Of the 91 households, 25.3% had children under the age of 18; 51.6% were married couples living together; 18.7% had a female householder with no spouse or partner present. 38.5% of households consisted of individuals and 18.7% had someone living alone who was 65 years of age or older. The average household size was 3.5 and the average family size was 4.7. The percent of those with a bachelor's degree or higher was estimated to be 15.3% of the population.

23.1% of the population was under the age of 18, 6.1% from 18 to 24, 25.3% from 25 to 44, 27.1% from 45 to 64, and 18.3% who were 65 years of age or older. The median age was 41.1 years. For every 100 females, there were 89.3 males. For every 100 females ages 18 and older, there were 83.3 males.

The 2016–2020 5-year American Community Survey estimates show that the median household income was $53,750 (with a margin of error of +/- $22,644) and the median family income was $71,750 (+/- $14,266). Males had a median income of $37,500 (+/- $8,079) versus $20,417 (+/- $13,000) for females. The median income for those above 16 years old was $31,719 (+/- $6,836). Approximately, 13.1% of families and 8.0% of the population were below the poverty line, including 7.8% of those under the age of 18 and 9.4% of those ages 65 or over.

===2010 census===
As of the census of 2010, there were 265 people, 105 households, and 67 families residing in the city. The population density was 530.0 PD/sqmi. There were 119 housing units at an average density of 238.0 /sqmi. The racial makeup of the city was 98.1% White and 1.9% from two or more races. Hispanic or Latino of any race were 3.4% of the population.
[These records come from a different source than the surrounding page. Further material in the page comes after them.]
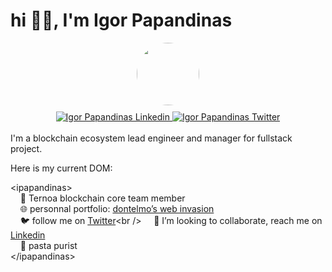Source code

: # hi 🙋‍♂️, I'm Igor Papandinas

<div id="header" align="center">
  	<img src="https://pbs.twimg.com/profile_images/1559261968464314369/k4eR6H45_400x400.jpg" width="100" style="border-radius: 50%" />
	<div id="badges" style="margin-top: 10px">
	  <a href="https://www.linkedin.com/in/igor-papandinas">
		<img src="https://img.shields.io/badge/LinkedIn-blue?style=for-the-badge&logo=linkedin&logoColor=white" alt="Igor Papandinas Linkedin"/>
	  </a>
	  <a href="https://twitter.com/dontelmo_">
		<img src="https://img.shields.io/badge/Twitter-1DA1F2?style=for-the-badge&logo=twitter&logoColor=white" alt="Igor Papandinas Twitter"/>
	  </a>
	</div>
</div>

<br />
I'm a blockchain ecosystem lead engineer and manager for fullstack project.

Here is my current DOM:

\<ipapandinas><br />
&nbsp;&nbsp;&nbsp;&nbsp;🖖 Ternoa blockchain core team member<br />
&nbsp;&nbsp;&nbsp;&nbsp;🌐 personnal portfolio: [dontelmo’s web invasion](https://dontelmo.xyz/)<br />
&nbsp;&nbsp;&nbsp;&nbsp;🐦 follow me on [Twitter](https://twitter.com/dontelmo_)<br />
&nbsp;&nbsp;&nbsp;&nbsp;🤝 I’m looking to collaborate, reach me on [Linkedin](https://www.linkedin.com/in/igor-papandinas)<br />
&nbsp;&nbsp;&nbsp;&nbsp;🍝 pasta purist<br />
\</ipapandinas>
There were 105 households, of which 33.3% had children under the age of 18 living with them, 50.5% were married couples living together, 7.6% had a female householder with no husband present, 5.7% had a male householder with no wife present, and 36.2% were non-families. 29.5% of all households were made up of individuals, and 16.2% had someone living alone who was 65 years of age or older. The average household size was 2.48 and the average family size was 3.03.

The median age in the city was 38.5 years. 25.3% of residents were under the age of 18; 7.5% were between the ages of 18 and 24; 24.1% were from 25 to 44; 27.1% were from 45 to 64; and 15.8% were 65 years of age or older. The gender makeup of the city was 49.1% male and 50.9% female.

===2000 census===
As of the census of 2000, there were 274 people, 104 households, and 79 families residing in the city. The population density was 561.9 PD/sqmi. There were 115 housing units at an average density of 235.9 /sqmi. The racial makeup of the city was 96.35% White, 1.82% African American, 0.36% from other races, and 1.46% from two or more races. Hispanic or Latino of any race were 2.19% of the population.

There were 104 households, out of which 35.6% had children under the age of 18 living with them, 64.4% were married couples living together, 4.8% had a female householder with no husband present, and 24.0% were non-families. 20.2% of all households were made up of individuals, and 7.7% had someone living alone who was 65 years of age or older. The average household size was 2.53 and the average family size was 2.90.

In the city, the population was spread out, with 26.3% under the age of 18, 4.4% from 18 to 24, 31.8% from 25 to 44, 23.4% from 45 to 64, and 14.2% who were 65 years of age or older. The median age was 39 years. For every 100 females, there were 112.4 males. For every 100 females age 18 and over, there were 100.0 males.

The median income for a household in the city was $29,423, and the median income for a family was $35,250. Males had a median income of $28,750 versus $20,000 for females. The per capita income for the city was $13,239. About 6.2% of families and 10.8% of the population were below the poverty line, including 2.8% of those under the age of eighteen and 36.9% of those 65 or over.

==Education==
The community is served by Southern Lyon County USD 252 public school district.